The overwhelming hatred for the 3 hitter minimum proposal is interesting to me, because I like that idea a lot. I find "real-time" baseball excruciatingly slow (I actually took advantage of being in the UK to watch the games last year the following morning at 1.5x speed and nothing, including the Sox success, increased my enjoyment more than that).*

I just don't see a huge problem with it. If your pitcher can't go 3 batters, don't bring him in. If this means pitchers conserving their energies a little and therefore not striking out 50% of batters they face, that's more than fine with me.

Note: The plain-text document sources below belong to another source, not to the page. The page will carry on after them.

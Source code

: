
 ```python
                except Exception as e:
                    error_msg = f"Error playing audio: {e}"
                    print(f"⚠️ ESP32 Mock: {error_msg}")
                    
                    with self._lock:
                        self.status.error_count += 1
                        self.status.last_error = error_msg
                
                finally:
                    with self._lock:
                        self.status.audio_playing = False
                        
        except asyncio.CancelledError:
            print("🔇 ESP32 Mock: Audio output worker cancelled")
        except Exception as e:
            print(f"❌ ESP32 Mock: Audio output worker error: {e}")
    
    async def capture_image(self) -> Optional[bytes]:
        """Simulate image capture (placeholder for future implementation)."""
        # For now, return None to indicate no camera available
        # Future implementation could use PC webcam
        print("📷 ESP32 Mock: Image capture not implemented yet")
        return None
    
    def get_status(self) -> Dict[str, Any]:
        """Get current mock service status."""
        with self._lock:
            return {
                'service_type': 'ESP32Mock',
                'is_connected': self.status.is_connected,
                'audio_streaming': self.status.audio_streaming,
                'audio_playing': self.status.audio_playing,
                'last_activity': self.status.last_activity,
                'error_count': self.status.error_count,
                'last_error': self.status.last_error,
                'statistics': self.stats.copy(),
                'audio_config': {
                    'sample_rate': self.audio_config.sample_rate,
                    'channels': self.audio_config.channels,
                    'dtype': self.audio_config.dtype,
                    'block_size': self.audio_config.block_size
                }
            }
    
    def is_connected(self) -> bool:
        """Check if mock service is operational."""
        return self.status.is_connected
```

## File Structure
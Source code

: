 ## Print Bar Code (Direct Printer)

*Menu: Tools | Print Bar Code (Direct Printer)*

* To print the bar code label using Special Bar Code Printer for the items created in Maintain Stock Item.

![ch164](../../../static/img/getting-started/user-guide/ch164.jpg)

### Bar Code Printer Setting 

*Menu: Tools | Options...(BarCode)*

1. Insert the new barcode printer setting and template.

You deal with injuries by just allowing the guy to intentionally walk batters to reach the minimum if that's what they need to do. Yes it'll suck if you walk in the winning run because your pitcher hurts himself. But injuries don't happen *that* often, and pitchers allow 3 consecutive base runners all the time anyway without the world ending. The injury risk, for me, is a risk I am overwhelmingly ready to take to avoid the tedium of pitching changes every 5 minutes. Sep and Oct games are particularly painful.

So what specifically is upsetting people here?

A pitch clock is nice, if it's actually enforced properly. Given that tennis - which takes pace of play more seriously imo and has an easier situation in terms of implementing a serve clock - has almost completely failed to speed up the game with a clock, I would be actively surprised if baseball does a good job of it. I hope I'm wrong.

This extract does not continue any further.